- **ACTIVITY**
Extract every line below that contains the word "name".

- **Records from a data source**
+++

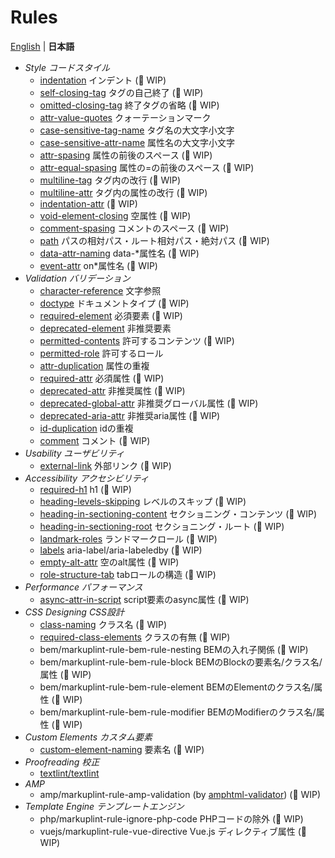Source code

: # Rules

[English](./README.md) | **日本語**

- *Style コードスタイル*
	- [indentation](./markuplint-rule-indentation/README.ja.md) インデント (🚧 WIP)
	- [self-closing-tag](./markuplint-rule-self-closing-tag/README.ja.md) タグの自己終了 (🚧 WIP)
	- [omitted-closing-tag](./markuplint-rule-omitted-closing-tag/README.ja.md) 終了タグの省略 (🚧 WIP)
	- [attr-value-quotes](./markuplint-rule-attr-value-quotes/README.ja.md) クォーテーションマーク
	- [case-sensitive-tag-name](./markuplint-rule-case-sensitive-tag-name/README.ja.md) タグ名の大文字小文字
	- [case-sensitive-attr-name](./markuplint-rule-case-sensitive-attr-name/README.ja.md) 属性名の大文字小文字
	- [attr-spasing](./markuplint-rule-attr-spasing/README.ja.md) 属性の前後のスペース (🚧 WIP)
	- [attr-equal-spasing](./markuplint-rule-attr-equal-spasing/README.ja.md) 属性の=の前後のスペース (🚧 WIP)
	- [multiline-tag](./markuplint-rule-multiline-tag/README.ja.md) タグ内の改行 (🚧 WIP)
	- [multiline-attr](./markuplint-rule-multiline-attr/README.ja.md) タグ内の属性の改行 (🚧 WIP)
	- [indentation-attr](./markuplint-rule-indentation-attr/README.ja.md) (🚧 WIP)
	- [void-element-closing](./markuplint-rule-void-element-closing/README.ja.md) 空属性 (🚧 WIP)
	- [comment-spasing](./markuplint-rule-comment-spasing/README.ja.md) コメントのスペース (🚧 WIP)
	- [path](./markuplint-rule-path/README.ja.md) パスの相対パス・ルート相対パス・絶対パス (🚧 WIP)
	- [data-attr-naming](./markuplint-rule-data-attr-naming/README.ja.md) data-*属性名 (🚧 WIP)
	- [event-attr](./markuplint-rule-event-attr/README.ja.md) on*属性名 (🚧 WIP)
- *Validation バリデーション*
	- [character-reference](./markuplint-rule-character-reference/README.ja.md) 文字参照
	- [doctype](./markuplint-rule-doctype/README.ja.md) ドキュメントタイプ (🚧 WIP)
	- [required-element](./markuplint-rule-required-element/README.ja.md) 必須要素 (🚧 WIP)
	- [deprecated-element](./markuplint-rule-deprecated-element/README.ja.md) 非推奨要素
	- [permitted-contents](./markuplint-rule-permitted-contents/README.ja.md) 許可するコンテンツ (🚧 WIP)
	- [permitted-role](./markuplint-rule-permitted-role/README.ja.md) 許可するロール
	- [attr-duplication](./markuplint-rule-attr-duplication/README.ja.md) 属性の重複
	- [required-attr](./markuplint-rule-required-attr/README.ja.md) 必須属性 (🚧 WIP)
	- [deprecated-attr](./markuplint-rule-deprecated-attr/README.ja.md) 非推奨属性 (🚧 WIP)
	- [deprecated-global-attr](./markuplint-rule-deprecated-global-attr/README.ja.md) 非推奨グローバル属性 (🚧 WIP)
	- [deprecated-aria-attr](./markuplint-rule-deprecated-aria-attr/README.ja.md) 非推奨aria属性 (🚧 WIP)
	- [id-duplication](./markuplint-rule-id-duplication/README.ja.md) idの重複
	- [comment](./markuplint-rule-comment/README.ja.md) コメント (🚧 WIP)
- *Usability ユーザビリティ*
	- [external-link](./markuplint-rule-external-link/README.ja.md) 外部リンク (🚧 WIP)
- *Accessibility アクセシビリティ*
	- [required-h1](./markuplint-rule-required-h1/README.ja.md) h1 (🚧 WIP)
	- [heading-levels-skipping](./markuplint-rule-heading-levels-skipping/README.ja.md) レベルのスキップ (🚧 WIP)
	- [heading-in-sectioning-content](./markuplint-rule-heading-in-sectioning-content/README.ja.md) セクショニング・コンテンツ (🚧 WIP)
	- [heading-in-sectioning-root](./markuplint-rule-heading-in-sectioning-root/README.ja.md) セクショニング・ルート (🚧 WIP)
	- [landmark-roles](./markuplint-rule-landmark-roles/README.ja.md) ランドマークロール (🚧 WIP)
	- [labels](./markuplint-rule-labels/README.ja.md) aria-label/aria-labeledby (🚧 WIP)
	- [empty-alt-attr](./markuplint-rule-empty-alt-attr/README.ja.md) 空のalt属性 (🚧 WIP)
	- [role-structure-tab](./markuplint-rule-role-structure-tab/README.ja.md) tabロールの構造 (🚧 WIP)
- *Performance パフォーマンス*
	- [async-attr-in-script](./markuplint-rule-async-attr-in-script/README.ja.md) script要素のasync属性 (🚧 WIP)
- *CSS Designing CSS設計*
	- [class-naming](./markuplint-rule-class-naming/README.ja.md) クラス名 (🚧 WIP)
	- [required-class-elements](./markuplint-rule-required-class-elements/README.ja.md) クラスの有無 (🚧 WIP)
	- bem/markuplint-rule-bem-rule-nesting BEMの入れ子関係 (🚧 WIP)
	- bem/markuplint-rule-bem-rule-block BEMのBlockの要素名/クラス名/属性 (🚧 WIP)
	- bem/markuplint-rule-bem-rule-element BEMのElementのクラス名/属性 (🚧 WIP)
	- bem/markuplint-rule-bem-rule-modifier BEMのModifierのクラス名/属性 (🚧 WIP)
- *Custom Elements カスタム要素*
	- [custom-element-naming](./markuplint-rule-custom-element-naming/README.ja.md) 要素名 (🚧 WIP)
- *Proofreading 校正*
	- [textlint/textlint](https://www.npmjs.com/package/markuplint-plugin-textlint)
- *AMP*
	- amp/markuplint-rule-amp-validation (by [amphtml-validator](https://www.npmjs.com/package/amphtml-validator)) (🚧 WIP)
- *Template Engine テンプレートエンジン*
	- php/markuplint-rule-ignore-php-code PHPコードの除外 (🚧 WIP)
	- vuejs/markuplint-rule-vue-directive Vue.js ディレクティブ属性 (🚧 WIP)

+++

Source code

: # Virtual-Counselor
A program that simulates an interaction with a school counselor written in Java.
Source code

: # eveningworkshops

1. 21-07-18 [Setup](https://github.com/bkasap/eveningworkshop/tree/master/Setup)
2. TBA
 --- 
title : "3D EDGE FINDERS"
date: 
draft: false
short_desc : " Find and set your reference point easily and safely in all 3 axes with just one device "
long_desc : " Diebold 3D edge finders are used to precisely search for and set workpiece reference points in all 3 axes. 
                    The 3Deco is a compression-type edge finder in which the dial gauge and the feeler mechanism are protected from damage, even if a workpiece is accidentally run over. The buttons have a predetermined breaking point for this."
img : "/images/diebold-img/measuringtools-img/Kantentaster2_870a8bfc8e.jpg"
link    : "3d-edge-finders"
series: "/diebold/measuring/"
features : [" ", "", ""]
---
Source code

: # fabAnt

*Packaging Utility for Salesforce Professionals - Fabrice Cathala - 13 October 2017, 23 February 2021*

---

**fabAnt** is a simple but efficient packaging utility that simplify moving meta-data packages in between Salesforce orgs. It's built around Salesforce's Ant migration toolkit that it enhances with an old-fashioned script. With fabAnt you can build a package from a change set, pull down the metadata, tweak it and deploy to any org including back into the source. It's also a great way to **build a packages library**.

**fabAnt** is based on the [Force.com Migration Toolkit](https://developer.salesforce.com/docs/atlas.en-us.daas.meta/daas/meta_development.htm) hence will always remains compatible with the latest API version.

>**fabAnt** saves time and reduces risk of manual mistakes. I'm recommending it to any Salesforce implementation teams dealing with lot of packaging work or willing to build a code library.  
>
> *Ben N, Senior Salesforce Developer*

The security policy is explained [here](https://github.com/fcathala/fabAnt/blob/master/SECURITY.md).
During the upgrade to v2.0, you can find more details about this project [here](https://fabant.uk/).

+++

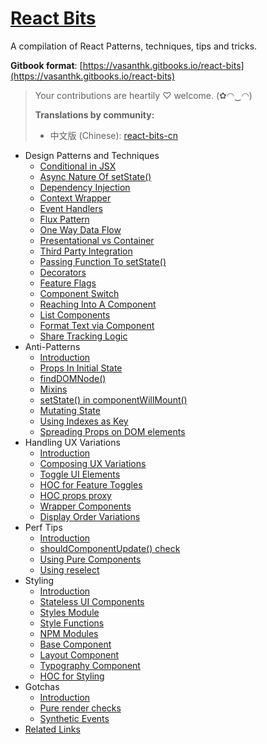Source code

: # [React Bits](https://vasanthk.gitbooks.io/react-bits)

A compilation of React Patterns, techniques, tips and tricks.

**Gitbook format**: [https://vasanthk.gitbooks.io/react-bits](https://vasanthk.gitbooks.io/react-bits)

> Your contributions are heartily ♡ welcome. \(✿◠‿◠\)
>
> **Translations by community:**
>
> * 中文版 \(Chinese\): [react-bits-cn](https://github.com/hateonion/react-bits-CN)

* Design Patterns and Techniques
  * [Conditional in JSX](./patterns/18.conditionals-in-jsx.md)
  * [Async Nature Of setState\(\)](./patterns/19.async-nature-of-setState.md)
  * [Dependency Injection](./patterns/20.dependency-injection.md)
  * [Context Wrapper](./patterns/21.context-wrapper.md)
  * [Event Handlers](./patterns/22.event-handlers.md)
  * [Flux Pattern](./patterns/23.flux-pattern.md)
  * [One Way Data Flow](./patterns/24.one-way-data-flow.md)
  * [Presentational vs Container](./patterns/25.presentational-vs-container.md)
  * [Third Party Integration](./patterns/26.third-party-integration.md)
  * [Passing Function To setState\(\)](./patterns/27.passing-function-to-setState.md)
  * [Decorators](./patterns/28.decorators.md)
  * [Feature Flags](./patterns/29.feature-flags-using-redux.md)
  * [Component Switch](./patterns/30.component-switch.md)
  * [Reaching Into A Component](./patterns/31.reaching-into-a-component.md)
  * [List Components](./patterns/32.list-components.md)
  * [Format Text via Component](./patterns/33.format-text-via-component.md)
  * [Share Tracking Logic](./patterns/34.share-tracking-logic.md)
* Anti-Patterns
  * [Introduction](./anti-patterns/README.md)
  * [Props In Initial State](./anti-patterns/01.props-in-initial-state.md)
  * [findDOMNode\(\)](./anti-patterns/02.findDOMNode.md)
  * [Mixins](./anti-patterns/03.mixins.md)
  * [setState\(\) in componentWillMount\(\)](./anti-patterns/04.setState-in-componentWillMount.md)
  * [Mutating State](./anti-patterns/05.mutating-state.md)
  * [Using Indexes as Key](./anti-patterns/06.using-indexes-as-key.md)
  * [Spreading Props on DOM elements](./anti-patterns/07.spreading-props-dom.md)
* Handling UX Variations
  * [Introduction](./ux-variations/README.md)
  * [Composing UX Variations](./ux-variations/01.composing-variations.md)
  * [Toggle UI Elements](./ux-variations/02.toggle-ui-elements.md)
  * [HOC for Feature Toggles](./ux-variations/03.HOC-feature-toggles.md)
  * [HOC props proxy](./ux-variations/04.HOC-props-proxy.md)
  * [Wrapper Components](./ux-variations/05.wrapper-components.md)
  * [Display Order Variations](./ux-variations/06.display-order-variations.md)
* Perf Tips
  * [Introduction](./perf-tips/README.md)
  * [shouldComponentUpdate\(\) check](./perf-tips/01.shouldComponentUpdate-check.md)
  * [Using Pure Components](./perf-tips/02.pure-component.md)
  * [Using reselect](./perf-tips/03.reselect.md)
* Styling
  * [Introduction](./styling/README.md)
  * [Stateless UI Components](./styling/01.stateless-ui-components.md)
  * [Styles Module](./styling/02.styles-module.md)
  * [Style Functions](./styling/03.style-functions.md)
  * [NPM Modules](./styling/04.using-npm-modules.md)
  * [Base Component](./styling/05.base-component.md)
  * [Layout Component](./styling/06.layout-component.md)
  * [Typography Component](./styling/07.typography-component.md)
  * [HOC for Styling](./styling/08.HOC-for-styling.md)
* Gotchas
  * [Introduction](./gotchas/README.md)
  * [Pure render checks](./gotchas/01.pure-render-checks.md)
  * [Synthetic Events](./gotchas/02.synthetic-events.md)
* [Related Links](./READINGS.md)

+++

- **RESULT FOR THIS TASK**
	- [case-sensitive-tag-name](./markuplint-rule-case-sensitive-tag-name/README.ja.md) タグ名の大文字小文字
	- [case-sensitive-attr-name](./markuplint-rule-case-sensitive-attr-name/README.ja.md) 属性名の大文字小文字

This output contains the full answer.